(Saved entries)
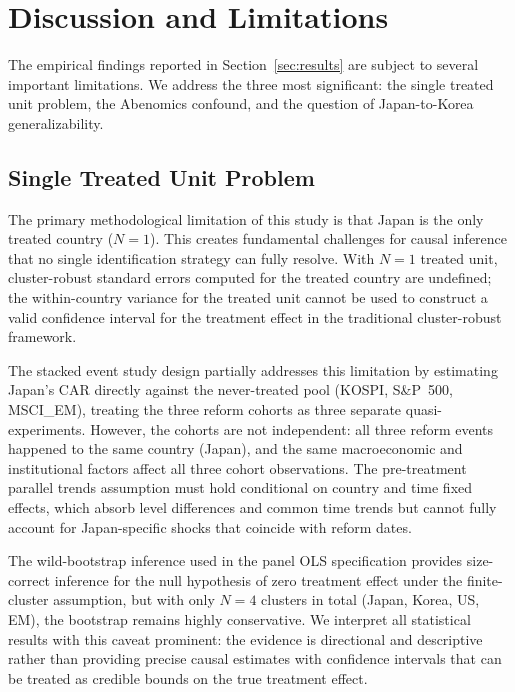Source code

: \documentclass[12pt]{article}
\begin{document}
\section{Discussion and Limitations}
\label{sec:discussion}

The empirical findings reported in Section~\ref{sec:results} are subject to several important
limitations. We address the three most significant: the single treated unit problem, the
Abenomics confound, and the question of Japan-to-Korea generalizability.

\subsection{Single Treated Unit Problem}

The primary methodological limitation of this study is that Japan is the only treated country
($N = 1$). This creates fundamental challenges for causal inference that no single identification
strategy can fully resolve. With $N = 1$ treated unit, cluster-robust standard errors computed
for the treated country are undefined; the within-country variance for the treated unit cannot
be used to construct a valid confidence interval for the treatment effect in the traditional
cluster-robust framework.

The stacked event study design partially addresses this limitation by estimating Japan's CAR
directly against the never-treated pool (KOSPI, S\&P~500, MSCI\_EM), treating the three
reform cohorts as three separate quasi-experiments. However, the cohorts are not independent:
all three reform events happened to the same country (Japan), and the same macroeconomic
and institutional factors affect all three cohort observations. The pre-treatment parallel
trends assumption must hold conditional on country and time fixed effects, which absorb
level differences and common time trends but cannot fully account for Japan-specific shocks
that coincide with reform dates.

The wild-bootstrap inference used in the panel OLS specification \citep{cameron2008} provides
size-correct inference for the null hypothesis of zero treatment effect under the finite-cluster
assumption, but with only $N = 4$ clusters in total (Japan, Korea, US, EM), the bootstrap
remains highly conservative. We interpret all statistical results with this caveat prominent:
the evidence is directional and descriptive rather than providing precise causal estimates
with confidence intervals that can be treated as credible bounds on the true treatment effect.
\end{document}
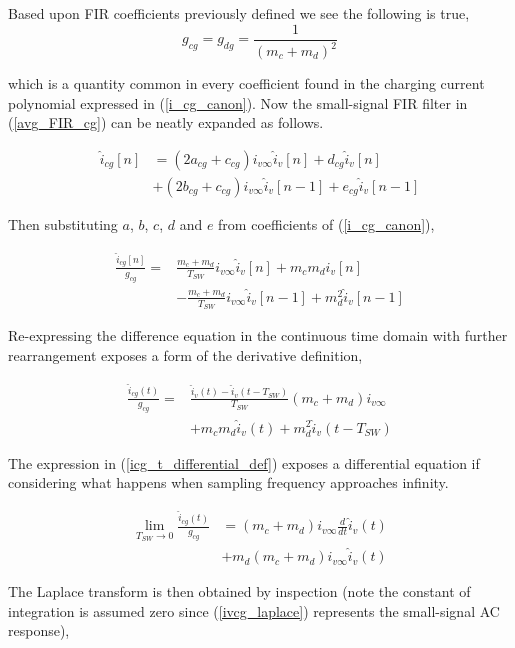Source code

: \documentclass[conference]{IEEEtran}
\begin{document}
Based upon FIR coefficients previously defined we see the following is true,
\begin{equation}
g_{cg} = g_{dg} = \frac{1}{(m_c + m_d)^2}
\end{equation} 

which is a quantity common in every coefficient found in the charging current polynomial expressed in (\ref{i_cg_canon}). Now the small-signal FIR filter in (\ref{avg_FIR_cg}) can be neatly expanded as follows.

\begin{align}
\hat{i}_{cg}[n] & = (2a_{cg}+c_{cg})i_{v\infty} \hat{i}_{v}[n] + d_{cg} \hat{i}_{v}[n] \nonumber \\
& +(2b_{cg}+c_{cg})i_{v\infty} \hat{i}_v[n-1] + e_{cg} \hat{i}_{v}[n-1]
\label{avg_FIR_cg_expanded}
\end{align}

Then substituting $a$, $b$, $c$, $d$ and $e$ from coefficients of (\ref{i_cg_canon}),

\begin{align}
\frac{\hat{i}_{cg}[n]}{g_{cg}} = &\frac{m_c + m_d}{T_{SW}} i_{v\infty} \hat{i}_{v}[n] + m_c m_d \hat{i}_v[n] \nonumber \\ 
&- \frac{m_c + m_d}{T_{SW}} i_{v\infty} \hat{i}_v[n-1] + m_d^2 \hat{i}_v[n-1]
\label{avg_FIR_cg_expanded_coeffs}
\end{align}

Re-expressing the difference equation in the continuous time domain with further rearrangement exposes a form of the derivative definition,

\begin{align}
\frac{\hat{i}_{cg}(t)}{g_{cg}} =&  \frac{\hat{i}_v(t) - \hat{i}_v (t-T_{SW})} {T_{SW}}
(m_c + m_d) i_{v\infty} \nonumber \\
&+	m_c m_d \hat{i}_v(t)
+ m_d^2 \hat{i}_v(t-T_{SW})
\label{icg_t_differential_def}
\end{align}

The expression in (\ref{icg_t_differential_def}) exposes a differential equation if considering what happens when sampling frequency approaches infinity.

\begin{align}
\lim_{T_{SW} \to 0} \frac{\hat{i}_{cg}(t)}{g_{cg}} & = (m_c + m_d) i_{v\infty} \frac{d }{dt} \hat{i}_v(t) \nonumber \\
& + 	m_d( m_c + m_d ) i_{v\infty} \hat{i}_v(t) 
\end{align}

The Laplace transform is then obtained by inspection (note the constant of integration is assumed zero since (\ref{ivcg_laplace}) represents the small-signal AC response),
\end{document}
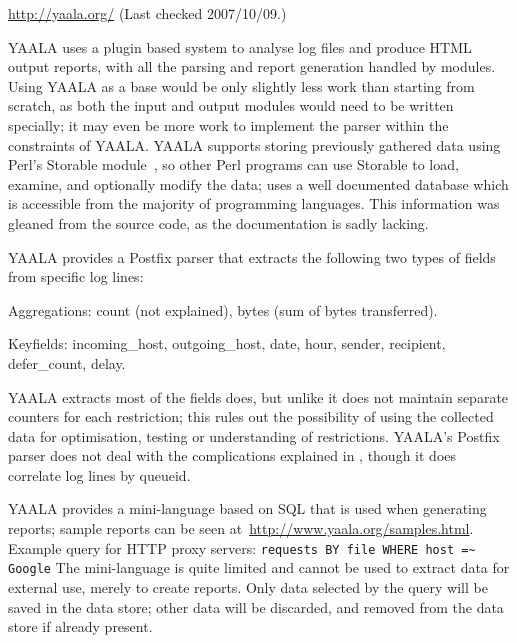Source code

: \noindent{}\url{http://yaala.org/} \newline{}
(Last checked 2007/10/09.)

YAALA uses a plugin based system to analyse log files and produce HTML
output reports, with all the parsing and report generation handled by
modules.  Using YAALA as a base would be only slightly less work than
starting from scratch, as both the input and output modules would need to
be written specially; it may even be more work to implement the parser
within the constraints of YAALA\@.  YAALA supports storing previously
gathered data using Perl's Storable module~\cite{perl-storable}, so other
Perl programs can use Storable to load, examine, and optionally modify the
data; \parsername{} uses a well documented database which is accessible
from the majority of programming languages.  This information was gleaned
from the source code, as the documentation is sadly lacking.

YAALA provides a Postfix parser that extracts the following two types of
fields from specific log lines:

\begin{eqlist}

    \item [Aggregations:] count (not explained), bytes (sum of bytes
        transferred).

    \item [Keyfields:] incoming\_host, outgoing\_host, date, hour, sender,
        recipient, defer\_count, delay.

\end{eqlist}

YAALA extracts most of the fields \parsername{} does, but unlike
\parsername{} it does not maintain separate counters for each restriction;
this rules out the possibility of using the collected data for
optimisation, testing or understanding of restrictions.  YAALA's Postfix
parser does not deal with the complications explained in
, though it does correlate log lines by queueid.

YAALA provides a mini-language based on \gls{SQL} that is used when
generating reports; sample reports can be seen
at~\url{http://www.yaala.org/samples.html}.  Example query for HTTP proxy
servers: \newline{} \tab{} \texttt{requests BY file WHERE host =\~{}
Google} \newline{} The mini-language is quite limited and cannot be used to
extract data for external use, merely to create reports.  Only data
selected by the query will be saved in the data store; other data will be
discarded, and removed from the data store if already present.

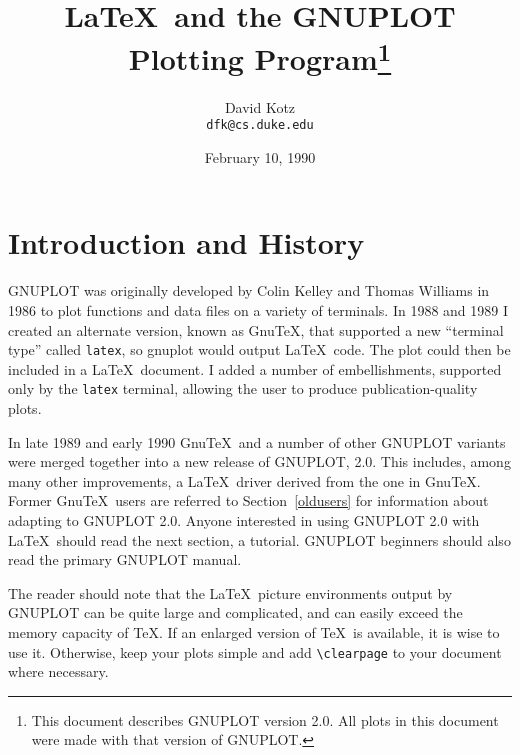 % 
%
%





\title{\LaTeX\ and the GNUPLOT Plotting 
Program\thanks{This document describes GNUPLOT version 2.0. All plots
in this document were made with that version of GNUPLOT.} }
\author{David Kotz \\ \verb+dfk@cs.duke.edu+}
\date{February 10, 1990}

\maketitle

\pagestyle{myheadings}

\currentspace %

\section{Introduction and History}

GNUPLOT was originally developed by Colin Kelley and Thomas Williams
in 1986 to plot functions and data files on a variety of terminals.
In 1988 and 1989 I created an alternate version, known as Gnu\TeX,
that supported a new ``terminal type'' called {\tt latex}, so gnuplot
would output \LaTeX\ code. The plot could then be included in a
\LaTeX\ document. I added a number of embellishments, supported only
by the {\tt latex} terminal, allowing the user to produce
publication-quality plots.

In late 1989 and early 1990 Gnu\TeX\ and a number of other GNUPLOT
variants were merged together into a new release of GNUPLOT, 2.0. This
includes, among many other improvements, a \LaTeX\ driver derived from
the one in Gnu\TeX. Former Gnu\TeX\ users are referred to
Section~\ref{oldusers} for information about adapting to GNUPLOT 2.0.
Anyone interested in using GNUPLOT 2.0 with \LaTeX\ should read the
next section, a tutorial.  GNUPLOT beginners should also read the
primary GNUPLOT manual. 

The reader should note that the \LaTeX\ picture environments output by
GNUPLOT can be quite large and complicated, and can easily exceed the
memory capacity of \TeX. If an enlarged version of \TeX\ is available,
it is wise to use it. Otherwise, keep your plots simple and add
\verb+\clearpage+ to your document where necessary.

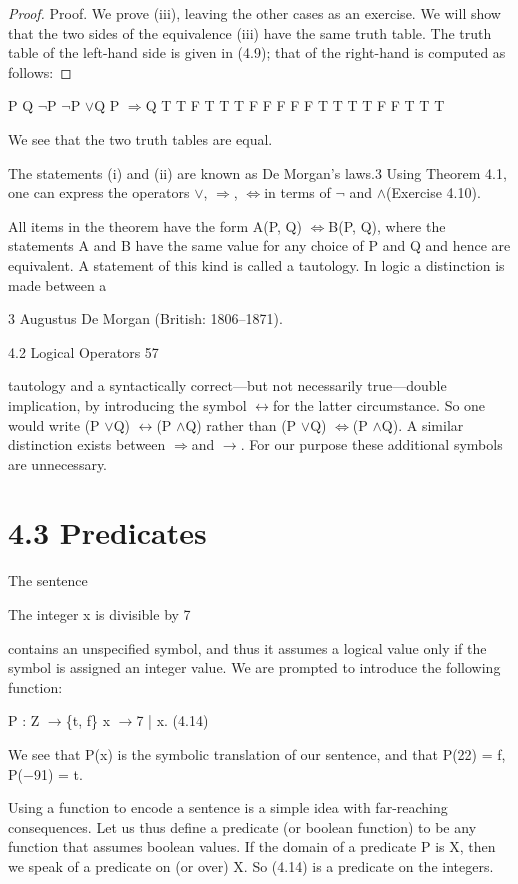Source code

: \documentclass[11pt]{article}
\theoremstyle{plain}
\theoremstyle{definition}
\begin{document}
\begin{proof}
Proof. We prove (iii), leaving the other cases as an exercise. We will show that the two sides of the equivalence (iii) have the same truth table. The truth table of the left-hand side is given in (4.9); that of the right-hand is computed as follows:
\end{proof}

P Q $\neg$P $\neg$P $\lor$Q P $\Rightarrow$Q T T F T T T F F F F F T T T T F F T T T

We see that the two truth tables are equal. 

The statements (i) and (ii) are known as De Morgan's laws.3 Using Theorem 4.1, one can express the operators $\lor$, $\Rightarrow$, $\Leftrightarrow$in terms of $\neg$ and $\land$(Exercise 4.10).

All items in the theorem have the form A(P, Q) $\Leftrightarrow$B(P, Q), where the statements A and B have the same value for any choice of P and Q and hence are equivalent. A statement of this kind is called a tautology. In logic a distinction is made between a

3 Augustus De Morgan (British: 1806--1871).

4.2 Logical Operators 57

tautology and a syntactically correct---but not necessarily true---double implication, by introducing the symbol $\leftrightarrow$for the latter circumstance. So one would write (P $\lor$Q) $\leftrightarrow$(P $\land$Q) rather than (P $\lor$Q) $\Leftrightarrow$(P $\land$Q). A similar distinction exists between $\Rightarrow$and $\to$. For our purpose these additional symbols are unnecessary.

\section{4.3 Predicates}

The sentence

The integer x is divisible by 7

contains an unspecified symbol, and thus it assumes a logical value only if the symbol is assigned an integer value. We are prompted to introduce the following function:

P : Z $\to$\{t, f\} x $\to$7 | x. (4.14)

We see that P(x) is the symbolic translation of our sentence, and that P(22) = f, P($-$91) = t.

Using a function to encode a sentence is a simple idea with far-reaching consequences. Let us thus define a predicate (or boolean function) to be any function that assumes boolean values. If the domain of a predicate P is X, then we speak of a predicate on (or over) X. So (4.14) is a predicate on the integers.
\end{document}
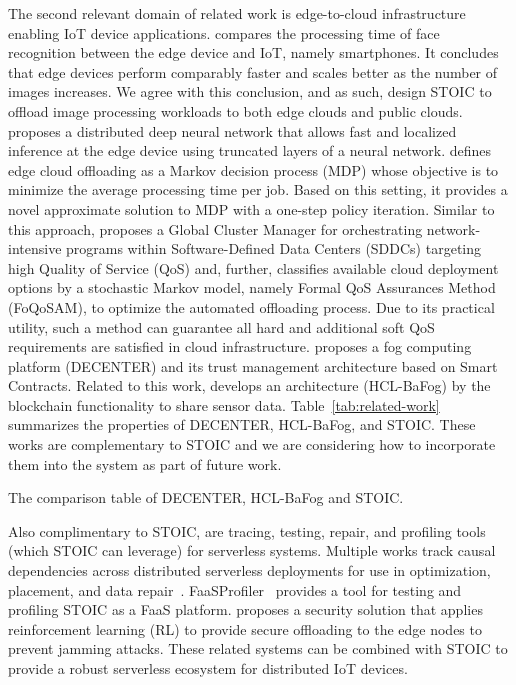 The second relevant domain of related work is edge-to-cloud infrastructure enabling IoT device applications. \cite{ref:face} compares the processing time of face recognition between the edge device and IoT, namely smartphones. It concludes that edge devices perform comparably faster and scales better as the number of images increases. We agree with this conclusion, and as such, design STOIC to offload image processing workloads to both edge clouds and public clouds. \cite{ref:DDNN} proposes a distributed deep neural network that allows fast and localized inference at the edge device using truncated layers of a neural network. \cite{ref:cooperative} defines edge cloud offloading as a Markov decision process (MDP) whose objective is to minimize the average processing time per job. Based on this setting, it provides a novel approximate solution to MDP with a one-step policy iteration. Similar to this approach, \cite{ref:QoS-aware} proposes a Global Cluster Manager for orchestrating network-intensive programs within Software-Defined Data Centers (SDDCs) targeting high Quality of Service (QoS) and, further, \cite{ref:FQoS} classifies available cloud deployment options by a stochastic Markov model, namely Formal QoS Assurances Method (FoQoSAM), to optimize the automated offloading process. Due to its practical utility, such a method can guarantee all hard and additional soft QoS requirements are satisfied in cloud infrastructure. \cite{ref:trust} proposes a fog computing platform (DECENTER) and its trust management architecture based on Smart Contracts. Related to this work, \cite{ref:multichain} develops an architecture (HCL-BaFog) by the blockchain functionality to share sensor data. Table~\ref{tab:related-work} summarizes the properties of DECENTER, HCL-BaFog, and STOIC. These works are complementary to STOIC and we are considering how to incorporate them into the system as part of future work.

\begin{table}
\centering
\resizebox{390pt}{!}{
}
\caption{ The comparison table of DECENTER, HCL-BaFog and STOIC.
\label{tab:related-work}}
\end{table}

Also complimentary to STOIC, are tracing, testing, repair, and profiling tools (which STOIC can leverage) for serverless systems. Multiple works track causal dependencies across distributed serverless deployments for use in optimization, placement, and data repair~\cite{ref:repairdata,deptracing19,gammaray17,aws-xray}. FaaSProfiler~\cite{ref:profile} provides a tool for testing and profiling STOIC as a FaaS platform. \cite{ref:security} proposes a security solution that applies reinforcement learning (RL) to provide secure offloading to the edge nodes to prevent jamming attacks. These related systems can be combined with STOIC to provide a robust serverless ecosystem for distributed IoT devices.
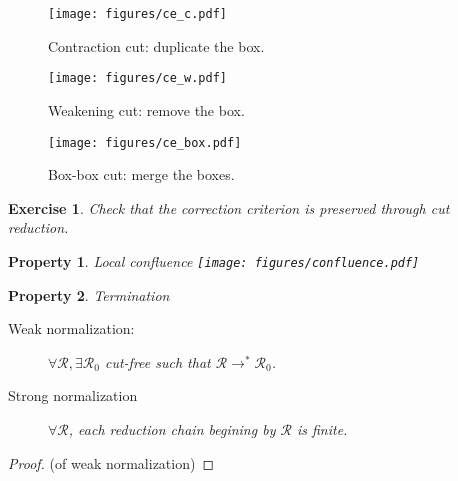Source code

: \documentclass[a4paper,10pt]{article}
\newtheorem{prop}{Property}
\newtheorem{exo}{Exercise}
\begin{document}
	\begin{figure}[!h]
	\begin{center}
		\texttt{[image: figures/ce\_c.pdf]}
		\caption{Contraction cut: duplicate the box.}
		\label{fig:ce_c}
		\end{center}	
	\end{figure}	
	\begin{figure}[!h]
	\begin{center}
		\texttt{[image: figures/ce\_w.pdf]}
		\caption{Weakening cut: remove the box.}
		\label{fig:ce_w}
		\end{center}	
	\end{figure}	
	\begin{figure}[!h]
	\begin{center}
		\texttt{[image: figures/ce\_box.pdf]}
		\caption{Box-box cut: merge the boxes.}
		\label{fig:ce_box}
	\end{center}	
	\end{figure}	
	
	\begin{exo}
		Check that the correction criterion is preserved through cut reduction.
	\end{exo}	
	
	\begin{prop}{Local confluence}
	\texttt{[image: figures/confluence.pdf]}
	\end{prop}	

		\begin{prop}{Termination}
		\begin{description}
			\item[Weak normalization:] $\forall {\mathcal R}, \exists {\mathcal R_0}$ cut-free  such that ${\mathcal R} \rightarrow^* {\mathcal R_0}$.
			\item[Strong normalization] $\forall {\mathcal R}$, each reduction chain begining by ${\mathcal R}$ is finite.
		\end{description}		
		\end{prop}
		\begin{proof}{(of weak normalization)}
		\end{proof}				
\end{document}
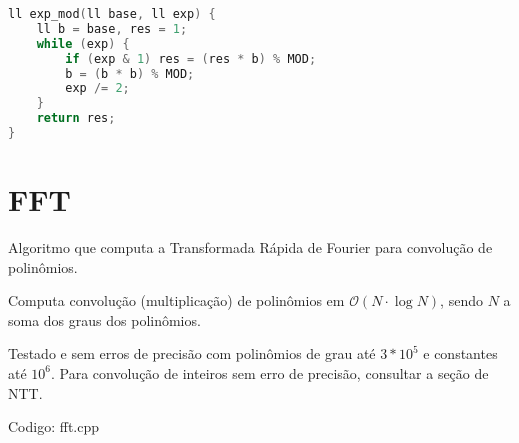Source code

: \documentclass[10pt, a4paper, oneside]{book}
\begin{document}
\begin{lstlisting}[language=C++]
ll exp_mod(ll base, ll exp) {
    ll b = base, res = 1;
    while (exp) {
        if (exp & 1) res = (res * b) % MOD;
        b = (b * b) % MOD;
        exp /= 2;
    }
    return res;
}
\end{lstlisting}
\hfill

\section{FFT}


Algoritmo que computa a Transformada Rápida de Fourier para convolução de polinômios.



Computa convolução (multiplicação) de polinômios em $\mathcal{O}(N \cdot \log N)$, sendo $N$ a soma dos graus dos polinômios.



Testado e sem erros de precisão com polinômios de grau até $3 * 10^5$ e constantes até $10^6$. Para convolução de inteiros sem erro de precisão, consultar a seção de NTT.

\hfill

Codigo: fft.cpp
\end{document}
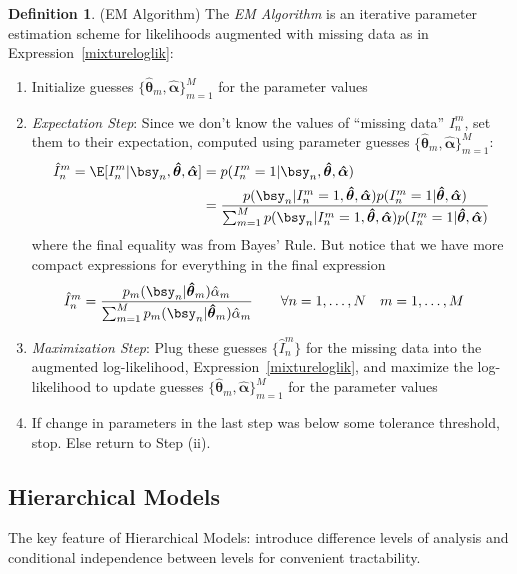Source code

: \documentclass[12pt]{article}
\theoremstyle{plain}
\theoremstyle{definition}
\newtheorem{defn}[thm]{Definition}
\theoremstyle{remark}
\newcommand{\bshatalpha}{\boldsymbol{\hat{\alpha}}}
\newcommand{\bshattheta}{\boldsymbol{\hat{\theta}}}
\begin{document}
\clearpage
\begin{defn}(EM Algorithm)
The \emph{EM Algorithm} is an iterative parameter estimation scheme for
likelihoods augmented with missing data as in
Expression~\ref{mixtureloglik}:
\begin{enumerate}[label=(\roman*)]
  \item
    Initialize guesses $\{\bshattheta_m,\bshatalpha\}_{m=1}^M$ for the
    parameter values
  \item
    \emph{Expectation Step}:
    Since we don't know the values of ``missing data'' $I_n^m$,
    set them to their expectation, computed using parameter guesses
    $\{\bshattheta_m,\bshatalpha\}_{m=1}^M$:
    \begin{align*}
      \hat{I}_n^m
      = \E[I_n^m|\bsy_n,\bshattheta,\bshatalpha]
      &= p(I_n^m=1|\bsy_n,\bshattheta,\bshatalpha)
      \\
      &=
      \frac{p(\bsy_n|I_n^m=1,\bshattheta,\bshatalpha)p(I_n^m=1|\bshattheta,\bshatalpha)}{%
        \sum_{m=1}^M p(\bsy_n|I_n^m=1,\bshattheta,\bshatalpha)p(I_n^m=1|\bshattheta,\bshatalpha)
      }
    \end{align*}
    where the final equality was from Bayes' Rule. But notice that
    we have more compact expressions for everything in the final
    expression
    \begin{align*}
      \hat{I}_n^m
      &=
      \frac{p_m(\bsy_n|\bshattheta_m)\hat{\alpha}_m}{%
        \sum_{m=1}^Mp_m(\bsy_n|\bshattheta_m)\hat{\alpha}_m
      }
      \qquad \forall n=1,\ldots,N\quad m=1,\ldots,M
    \end{align*}
  \item
    \emph{Maximization Step}:
    Plug these guesses $\{\hat{I}_n^m\}$ for the missing data into
    the augmented log-likelihood, Expression~\ref{mixtureloglik}, and
    maximize the log-likelihood to update guesses
    $\{\bshattheta_m,\bshatalpha\}_{m=1}^M$ for the parameter values

  \item
    If change in parameters in the last step was below some tolerance
    threshold, stop. Else return to Step (ii).
\end{enumerate}
\end{defn}

\clearpage
\subsection{Hierarchical Models}

The key feature of Hierarchical Models: introduce difference levels of
analysis and conditional independence between levels for convenient
tractability.
\end{document}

**YOUR GOAL**
Scan the records for the string "introduce" and show every line that contains it.

**ANSWER TO THIS PROBLEM**
contains an unspecified symbol, and thus it assumes a logical value only if the symbol is assigned an integer value. We are prompted to introduce the following function:
The key feature of Hierarchical Models: introduce difference levels of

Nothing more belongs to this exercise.